L’incision cutanée se situe dans le sillon rétro-auriculaire, c’est-à-dire dans le pli naturel situé derrière l’oreille. Dans certains cas, de petites incisions complémentaires seront pratiquées à la face antérieure du pavillon, mais elles seront alors dissimulées. Le principe du remodelage cartilagineux est de recréer ou d’améliorer les reliefs naturels par affinement et plicatures, éventuellement maintenus par de fines sutures profondes. Parfois, des sections ou des résections du cartilage sont nécessaires. Enfin, le pavillon est ramené en bonne position par rapport au crâne et fixé par des points profonds.

Sutures : Classiquement, des fils résorbables sont utilisés ; sinon, ils devront être retirés vers le dixième jour.

Pansement : Il est réalisé grâce à des bandes élastiques autour de la tête afin de maintenir les oreilles en bonne position.

Pour aller plus loin


Les suites opératoires attendues

La douleur est traitée par des antalgiques et disparaît en quelques jours. Cependant, l’oreille peut rester sensible pendant quelques semaines.

Il peut y avoir un oedème et des saignements modérés juste après l’intervention ; les oreilles pourront alors apparaître gonflées, avec des reliefs masqués par l’oedème (gonflement). Des bleus plus ou moins importants sont parfois présents. Cet aspect éventuel ne doit pas inquiéter : il n’est que transitoire et ne compromet absolument pas le résultat final.

Les soins post-opératoires comprennent la réalisation de pansements. L’ablation des points se fait au quinzième jour.

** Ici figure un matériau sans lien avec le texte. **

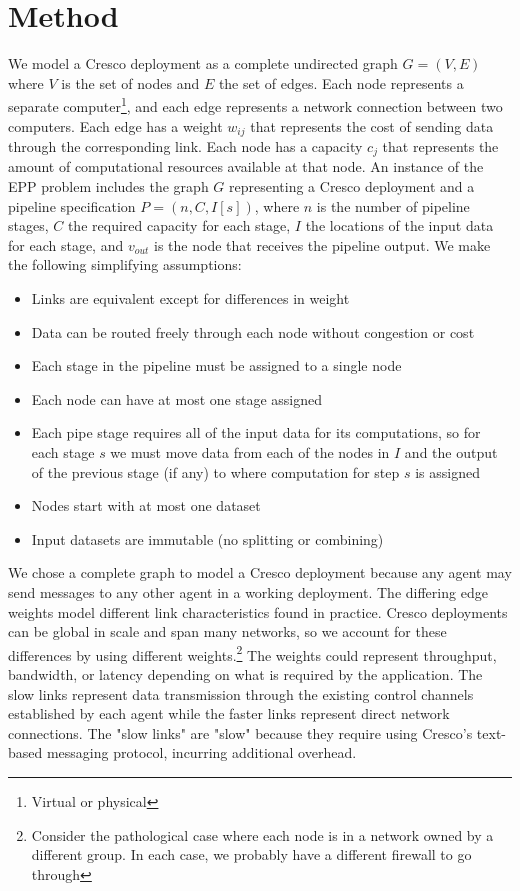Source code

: \documentclass{acmart}
\newcommand{\eppInstance}{\ensuremath{n,C,I[s]}}
\begin{document}
    \section{Method}
	We model a Cresco deployment as a complete undirected graph $G=(V,E)$ where $V$ is the set of nodes and $E$ the set of edges. Each node represents a separate computer\footnote{Virtual or physical}, and each edge represents a network connection between two computers. Each edge has a weight $w_{ij}$ that represents the cost of sending data through the corresponding link. Each node has a capacity $c_{j}$ that represents the amount of computational resources available at that node. An instance of the EPP problem includes the graph $G$ representing a Cresco deployment and a pipeline specification $P = (\eppInstance)$, where  $n$ is the number of pipeline stages, $C$ the required capacity for each stage, $I$ the locations of the input data for each stage, and $v_{out}$ is the node that receives the pipeline output. We make the following simplifying assumptions:
	\begin{itemize}
		\item Links are equivalent except for differences in weight
		\item Data can be routed freely through each node without congestion or cost
		\item Each stage in the pipeline must be assigned to a single node
		\item Each node can have at most one stage assigned
		\item Each pipe stage requires all of the input data for its computations, so for each stage $s$ we must move data from each of the nodes in $I$ and the output of the previous stage (if any) to where computation for step $s$ is assigned
		\item Nodes start with at most one dataset
		\item Input datasets are immutable (no splitting or combining)
	\end{itemize}
	
	We chose a complete graph to model a Cresco deployment because any agent may send messages to any other agent in a working deployment. The differing edge weights model different link characteristics found in practice. Cresco deployments can be global in scale and span many networks, so we account for these differences by using different weights.\footnote{Consider the pathological case where each node is in a network owned by a different group. In each case, we probably have a different firewall to go through} The weights could represent throughput, bandwidth, or latency depending on what is required by the application. The slow links represent data transmission through the existing control channels established by each agent while the faster links represent direct network connections. The "slow links" are "slow" because they require using Cresco's text-based messaging protocol, incurring additional overhead.
	
\end{document}
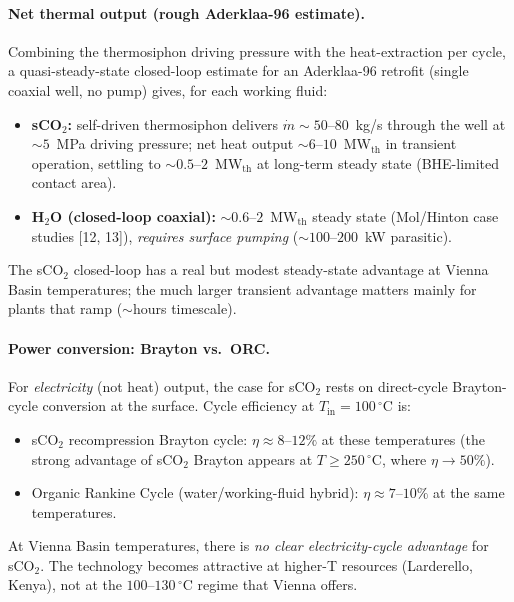 \documentclass{article}
\begin{document}
\paragraph{Net thermal output (rough Aderklaa-96 estimate).}
Combining the thermosiphon driving pressure with the heat-extraction
per cycle, a quasi-steady-state closed-loop estimate for an
Aderklaa-96 retrofit (single coaxial well, no pump) gives, for
each working fluid:
\begin{itemize}
\item \textbf{sCO$_2$:} self-driven thermosiphon delivers
$\dot m \sim 50$--$80$~kg/s through the well at $\sim 5$~MPa
driving pressure; net heat output $\sim 6$--$10$~MW$_{\mathrm{th}}$
in transient operation, settling to $\sim 0.5$--$2$~MW$_{\mathrm{th}}$
at long-term steady state (BHE-limited contact area).
\item \textbf{H$_2$O (closed-loop coaxial):} $\sim 0.6$--$2$~MW$_{\mathrm{th}}$
steady state (Mol/Hinton case studies [12, 13]), \emph{requires
surface pumping} ($\sim 100$--$200$~kW parasitic).
\end{itemize}
The sCO$_2$ closed-loop has a real but modest steady-state
advantage at Vienna Basin temperatures; the much larger
transient advantage matters mainly for plants that ramp
($\sim$hours timescale).

\paragraph{Power conversion: Brayton vs.\ ORC.} For
\emph{electricity} (not heat) output, the case for sCO$_2$ rests
on direct-cycle Brayton-cycle conversion at the surface. Cycle
efficiency at $T_{\mathrm{in}} = 100\,^\circ$C is:
\begin{itemize}
\item sCO$_2$ recompression Brayton cycle: $\eta \approx
8$--$12\%$ at these temperatures (the strong advantage of sCO$_2$
Brayton appears at $T \geq 250\,^\circ$C, where $\eta \to 50\%$).
\item Organic Rankine Cycle (water/working-fluid hybrid): $\eta
\approx 7$--$10\%$ at the same temperatures.
\end{itemize}
At Vienna Basin temperatures, there is \emph{no clear
electricity-cycle advantage} for sCO$_2$. The technology becomes
attractive at higher-T resources (Larderello, Kenya), not at the
$100$--$130\,^\circ$C regime that Vienna offers.
\end{document}
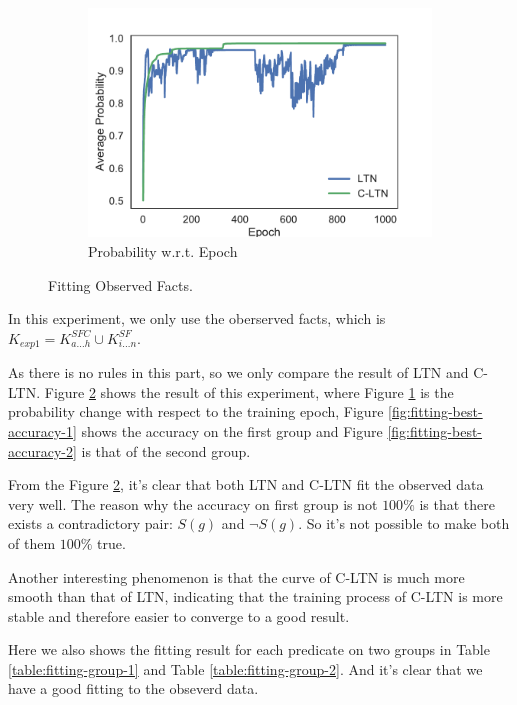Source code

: \begin{figure}[!]
    \begin{subfigure}[]{0.24\textwidth}
        \includegraphics[width=\textwidth]{img/curve1.pdf}
        \caption{Probability w.r.t. Epoch}
        \label{fig:fitting-prob-epoch}
    \end{subfigure}
    \caption{Fitting Observed Facts.}
    \label{fig:fitting}
\end{figure}

In this experiment, we only use the oberserved facts, which is $K_{exp1} = K^{SFC}_{a \dots h} \cup K^{SF}_{i\dots n}$.

As there is no rules in this part, so we only compare the result of LTN and C-LTN.
Figure \ref{fig:fitting} shows the result of this experiment, where Figure \ref{fig:fitting-prob-epoch} is the probability change with respect to the training epoch, Figure \ref{fig:fitting-best-accuracy-1} shows the accuracy on the first group and Figure \ref{fig:fitting-best-accuracy-2} is that of the second group.

From the Figure \ref{fig:fitting}, it's clear that both LTN and C-LTN fit the observed data very well. The reason why the accuracy on first group is not $100\%$ is that there exists a contradictory pair: $S(g)$ and $\neg S(g)$. So it's not possible to make both of them $100\%$ true.

Another interesting phenomenon is that the curve of C-LTN is much more smooth than that of LTN, indicating that the training process of C-LTN is more stable and therefore easier to converge to a good result.

Here we also shows the fitting result for each predicate on two groups in Table \ref{table:fitting-group-1} and Table \ref{table:fitting-group-2}. And it's clear that we have a good fitting to the obseverd data.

Une compression par bandeau est prescrite pendant quinze jours, nuit et jour, et quinze jours uniquement la nuit.

Les suites opératoires compliquées

  • Un hématome, pouvant nécessiter un drainage sous anesthésie locale.
  • Une infection, pouvant entraîner une déformation de l’oreille par nécrose du cartilage.
  • Des oreilles sensibles, génant le port de lunettes.
  • Des troubles de cicatrisation de la peau qui devient épaisse, sensible et disgracieuse : il s’agit de cicatrices chéloïdes qui nécessitent une prise en charge sp?cifique par injection de corticoïdes.
  • Les imperfections de résultat : elles peuvent survenir secondairement du fait de réactions tissulaires inattendues ou de phénomènes cicatriciels inhabituels.

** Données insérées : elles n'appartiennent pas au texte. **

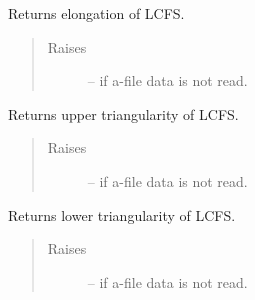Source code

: \documentclass[letterpaper,10pt,english]{sphinxmanual}
\begin{document}
\begin{fulllineitems}
\begin{fulllineitems}
\end{fulllineitems}


\begin{fulllineitems}
\label{eqtools:eqtools.eqdskreader.EqdskReader.getElongation}
Returns elongation of LCFS.
\begin{quote}\begin{description}
\item[{Raises }] \leavevmode
{} -- 
if a-file data is not read.

\end{description}\end{quote}

\end{fulllineitems}


\begin{fulllineitems}
\label{eqtools:eqtools.eqdskreader.EqdskReader.getUpperTriangularity}
Returns upper triangularity of LCFS.
\begin{quote}\begin{description}
\item[{Raises }] \leavevmode
{} -- 
if a-file data is not read.

\end{description}\end{quote}

\end{fulllineitems}


\begin{fulllineitems}
\label{eqtools:eqtools.eqdskreader.EqdskReader.getLowerTriangularity}
Returns lower triangularity of LCFS.
\begin{quote}\begin{description}
\item[{Raises }] \leavevmode
{} -- 
if a-file data is not read.

\end{description}\end{quote}


\end{fulllineitems}
\end{fulllineitems}
\end{document}
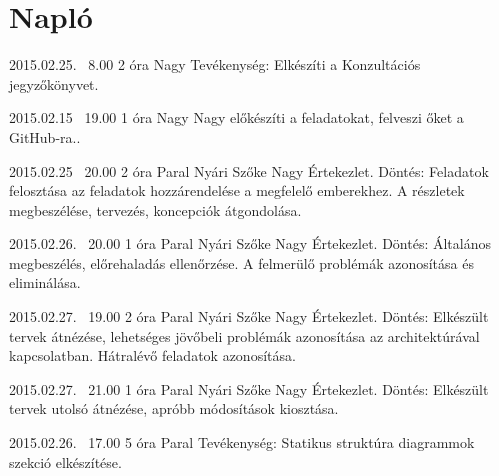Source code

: %
\section{Napló}

\begin{naplo}

\bejegyzes
{2015.02.25. ~8.00}
{2 óra}
{Nagy} 
{Tevékenység: Elkészíti a Konzultációs jegyzőkönyvet.\newline } 

\bejegyzes
{2015.02.15 ~19.00}
{1 óra}
{Nagy} 
{Nagy előkészíti a feladatokat, felveszi őket a GitHub-ra..} 

\bejegyzes
{2015.02.25 ~20.00}
{2 óra}
{Paral \newline Nyári \newline Szőke \newline Nagy} 
{Értekezlet.
Döntés: Feladatok felosztása az feladatok hozzárendelése a megfelelő emberekhez. A részletek megbeszélése, tervezés, koncepciók átgondolása.\newline } 

\bejegyzes
{2015.02.26. ~20.00}
{1 óra}
{Paral \newline Nyári \newline Szőke \newline Nagy} 
{Értekezlet.
Döntés: Általános megbeszélés, előrehaladás ellenőrzése. A felmerülő problémák azonosítása és eliminálása. \newline } 

\bejegyzes
{2015.02.27. ~19.00}
{2 óra}
{Paral \newline Nyári \newline Szőke \newline Nagy} 
{Értekezlet.
Döntés: Elkészült tervek átnézése, lehetséges jövőbeli problémák azonosítása az architektúrával kapcsolatban. Hátralévő feladatok azonosítása.\newline } 

\bejegyzes
{2015.02.27. ~21.00}
{1 óra}
{Paral \newline Nyári \newline Szőke \newline Nagy} 
{Értekezlet.
Döntés: Elkészült tervek utolsó átnézése, apróbb módosítások kiosztása.\newline } 

\bejegyzes
{2015.02.26. ~17.00}
{5 óra}
{Paral} 
{Tevékenység: Statikus struktúra diagrammok szekció elkészítése.\newline } 


\end{naplo}
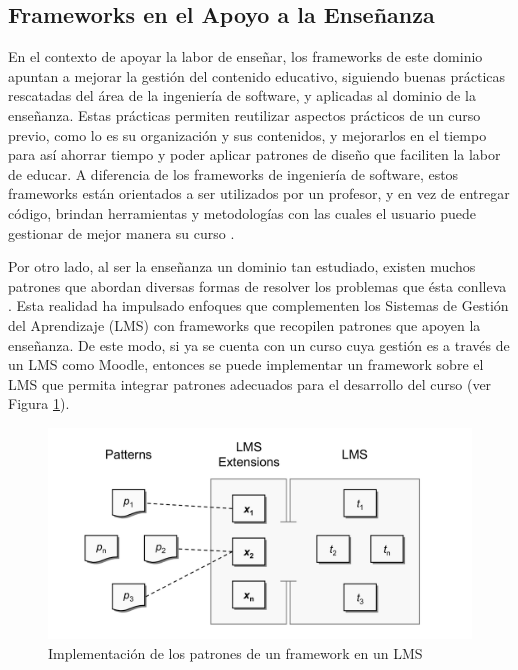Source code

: \documentclass[letterpaper,12pt]{article}
\begin{document}
\subsection{Frameworks en el Apoyo a la Enseñanza}

En el contexto de apoyar la labor de enseñar, los frameworks de este dominio apuntan a mejorar la gestión del contenido educativo, siguiendo buenas prácticas rescatadas del área de la ingeniería de software, y aplicadas al dominio de la enseñanza. Estas prácticas permiten reutilizar aspectos prácticos de un curso previo, como lo es su organización y sus contenidos, y mejorarlos en el tiempo para así ahorrar tiempo y poder aplicar patrones de diseño que faciliten la labor de educar. A diferencia de los frameworks de ingeniería de software, estos frameworks están orientados a ser utilizados por un profesor, y en vez de entregar código, brindan herramientas y metodologías con las cuales el usuario puede gestionar de mejor manera su curso \cite{elearn}.

Por otro lado, al ser la enseñanza un dominio tan estudiado, existen muchos patrones que abordan diversas formas de resolver los problemas que ésta conlleva \cite{elearn}. Esta realidad ha impulsado enfoques que complementen los Sistemas de Gestión del Aprendizaje (LMS) con frameworks que recopilen patrones que apoyen la enseñanza. De este modo, si ya se cuenta con un curso cuya gestión es a través de un LMS como Moodle, entonces se puede implementar un framework sobre el LMS que permita integrar patrones adecuados para el desarrollo del curso (ver Figura \ref{patronlms}).

\begin{figure}[H]
  \centering
  \includegraphics[width=1\textwidth]{patronlms.png}
  \caption{Implementación de los patrones de un framework en un LMS \cite{elearn}}
  \label{patronlms}
\end{figure}
\end{document}
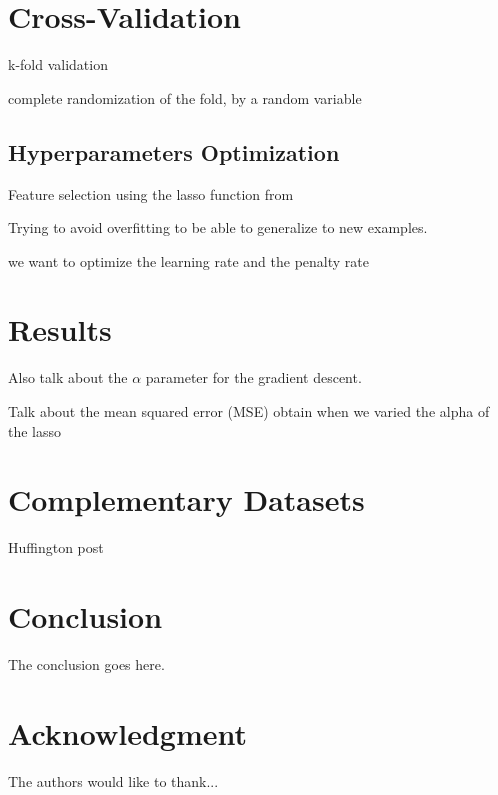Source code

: \documentclass[conference]{IEEEtran}
\begin{document}
\section{Cross-Validation}

k-fold validation

complete randomization of the fold, by a random variable

\subsection{Hyperparameters Optimization}

Feature selection using the lasso function from \cite{scikit-learn}

Trying to avoid overfitting to be able to generalize to new examples.

we want to optimize the learning rate and the penalty rate

\section{Results}

Also talk about the $\alpha$ parameter for the gradient descent.

Talk about the mean squared error (MSE) obtain when we varied the alpha of the lasso 

\section{Complementary Datasets}

Huffington post


\section{Conclusion}
The conclusion goes here.






\section*{Acknowledgment}


The authors would like to thank...





\end{document}
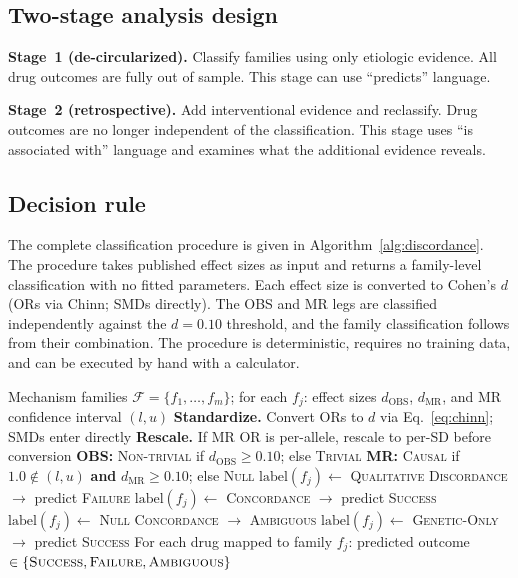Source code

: \documentclass[11pt]{article}
\begin{document}
\subsection{Two-stage analysis design}

\textbf{Stage~1 (de-circularized).} Classify families using only etiologic evidence. All drug outcomes are fully out of sample. This stage can use ``predicts'' language.

\textbf{Stage~2 (retrospective).} Add interventional evidence and reclassify. Drug outcomes are no longer independent of the classification. This stage uses ``is associated with'' language and examines what the additional evidence reveals.

\subsection{Decision rule}

The complete classification procedure is given in Algorithm~\ref{alg:discordance}. The procedure takes published effect sizes as input and returns a family-level classification with no fitted parameters. Each effect size is converted to Cohen's $d$ (ORs via Chinn; SMDs directly). The OBS and MR legs are classified independently against the $d = 0.10$ threshold, and the family classification follows from their combination. The procedure is deterministic, requires no training data, and can be executed by hand with a calculator.

\begin{algorithm}[t]
\caption{Cross-Design Concordance Classification}
\label{alg:discordance}
\begin{algorithmic}[1]
\REQUIRE Mechanism families $\mathcal{F} = \{f_1, \ldots, f_m\}$; for each $f_j$: effect sizes $d_{\text{OBS}}$, $d_{\text{MR}}$, and MR confidence interval $(l, u)$
\medskip
\STATE \textbf{Standardize.} Convert ORs to $d$ via Eq.~\ref{eq:chinn}; SMDs enter directly
\STATE \textbf{Rescale.} If MR OR is per-allele, rescale to per-SD before conversion
\medskip
{}
  \STATE \textbf{OBS:} \textsc{Non-trivial} if $d_{\text{OBS}} \geq 0.10$; else \textsc{Trivial}
  \STATE \textbf{MR:} \textsc{Causal} if $1.0 \notin (l, u)$ \textbf{and} $d_{\text{MR}} \geq 0.10$; else \textsc{Null}
    \STATE $\text{label}(f_j) \leftarrow$ \textsc{Qualitative Discordance} $\rightarrow$ predict \textsc{Failure}
    \STATE $\text{label}(f_j) \leftarrow$ \textsc{Concordance} $\rightarrow$ predict \textsc{Success}
    \STATE $\text{label}(f_j) \leftarrow$ \textsc{Null Concordance} $\rightarrow$ \textsc{Ambiguous}
    \STATE $\text{label}(f_j) \leftarrow$ \textsc{Genetic-Only} $\rightarrow$ predict \textsc{Success}
  \ENDIF
\ENDFOR
\medskip
\ENSURE For each drug mapped to family $f_j$: predicted outcome $\in \{\textsc{Success}, \textsc{Failure}, \textsc{Ambiguous}\}$
\end{algorithmic}
\end{algorithm}
\end{document}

On peut observer de petites irrégularités de reliefs ou une plicature un peu trop saillante, un rétrécissement de l’orifice du conduit auditif, une perception des fils profonds ou une récidive du décollement (en principe partielle). Ces petits défauts, quand ils existent, sont habituellement discrets et n’attirent pas le regard. Pour autant, le cas échéant, ils sont toujours accessibles à une petite “retouche” qui se fera la plupart du temps sous simple anesthésie locale.

Petites choses à savoir

Prévoir une interruption de travail d’une semaine à dix jours.

Après l’intervention, il faut protéger les oreilles de tout traumatisme.

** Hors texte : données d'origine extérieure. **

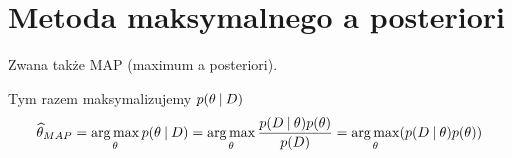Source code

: \section{Metoda maksymalnego a posteriori}

Zwana także MAP (maximum a posteriori).

Tym razem maksymalizujemy \( p(\theta \:\vert\: D) \)
\[
    \map{\theta} 
        = \argmax_\theta p(\theta \given D) 
        = \argmax_\theta \frac{p(D \given \theta)p(\theta)}{p(D)}
        = \argmax_\theta \pars{p(D \given \theta)p(\theta)}
\]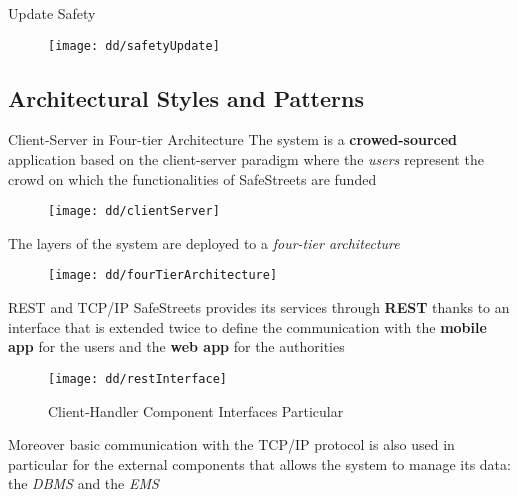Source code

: 		\begin{frame}{Update Safety}
			\begin{figure}[hbtp]
				\centering
				\texttt{[image: dd/safetyUpdate]}
			\end{figure}
		\end{frame}
	
	\subsection{Architectural Styles and Patterns}
		\begin{frame}{Client-Server in Four-tier Architecture}
			The system is a \textbf{crowed-sourced} application based on the client-server paradigm where the \emph{users} represent the crowd on which the functionalities of SafeStreets are funded
			
			\begin{figure}[h!]
				\centering
				\texttt{[image: dd/clientServer]}
			\end{figure}
		
			The layers of the system are deployed to a \emph{four-tier architecture}
			
			\begin{figure}[h]
				\centering
				\texttt{[image: dd/fourTierArchitecture]}
			\end{figure}
		\end{frame}
	
		\begin{frame}{REST and TCP/IP}
			SafeStreets provides its services through \textbf{REST} thanks to an interface that is extended twice to define the communication with the \textbf{mobile app} for the users and the \textbf{web app} for the authorities
			
			\begin{figure}
				\begin{minipage}{0.42\textwidth}
					\centering
					\texttt{[image: dd/restInterface]}
				\end{minipage}
				\begin{minipage}{0.3\textwidth}\tiny
					\color{polimiblue}Client-Handler Component Interfaces Particular
				\end{minipage}
			\end{figure}
			
			Moreover basic communication with the TCP/IP protocol is also used in particular for the external components that allows the system to manage its data: the \emph{DBMS} and the \emph{EMS}
		\end{frame}
		
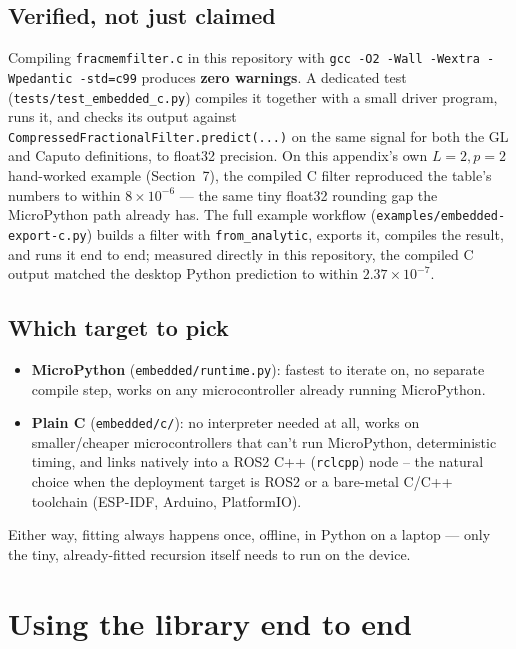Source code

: \documentclass[11pt]{article}
\begin{document}
\subsection{Verified, not just claimed}
Compiling \texttt{fracmemfilter.c} in this repository with \texttt{gcc -O2 -Wall -Wextra -Wpedantic -std=c99} produces \textbf{zero warnings}. A dedicated test (\texttt{tests/test\_embedded\_c.py}) compiles it together with a small driver program, runs it, and checks its output against \texttt{CompressedFractionalFilter.predict(...)} on the same signal for both the GL and Caputo definitions, to float32 precision. On this appendix's own $L{=}2,p{=}2$ hand-worked example (Section~7), the compiled C filter reproduced the table's numbers to within $8\times10^{-6}$ --- the same tiny float32 rounding gap the MicroPython path already has. The full example workflow (\texttt{examples/embedded-export-c.py}) builds a filter with \texttt{from\_analytic}, exports it, compiles the result, and runs it end to end; measured directly in this repository, the compiled C output matched the desktop Python prediction to within $2.37\times10^{-7}$.

\subsection{Which target to pick}
\begin{itemize}
\item \textbf{MicroPython} (\texttt{embedded/runtime.py}): fastest to iterate on, no separate compile step, works on any microcontroller already running MicroPython.
\item \textbf{Plain C} (\texttt{embedded/c/}): no interpreter needed at all, works on smaller/cheaper microcontrollers that can't run MicroPython, deterministic timing, and links natively into a ROS2 C++ (\texttt{rclcpp}) node -- the natural choice when the deployment target is ROS2 or a bare-metal C/C++ toolchain (ESP-IDF, Arduino, PlatformIO).
\end{itemize}
Either way, fitting always happens once, offline, in Python on a laptop --- only the tiny, already-fitted recursion itself needs to run on the device.

\section{Using the library end to end}
\end{document}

Le résultat : un délai de un à deux mois est nécessaire pour apprécier le résultat final. C’est le temps nécessaire pour que les tissus se soient assouplis et que la totalité de l’oedème se soit résorbé, laissant apparaître nettement les reliefs de l’oreille. Passé ce délai, seules les cicatrices seront encore un peu rosées et indur?es avant de s’estomper.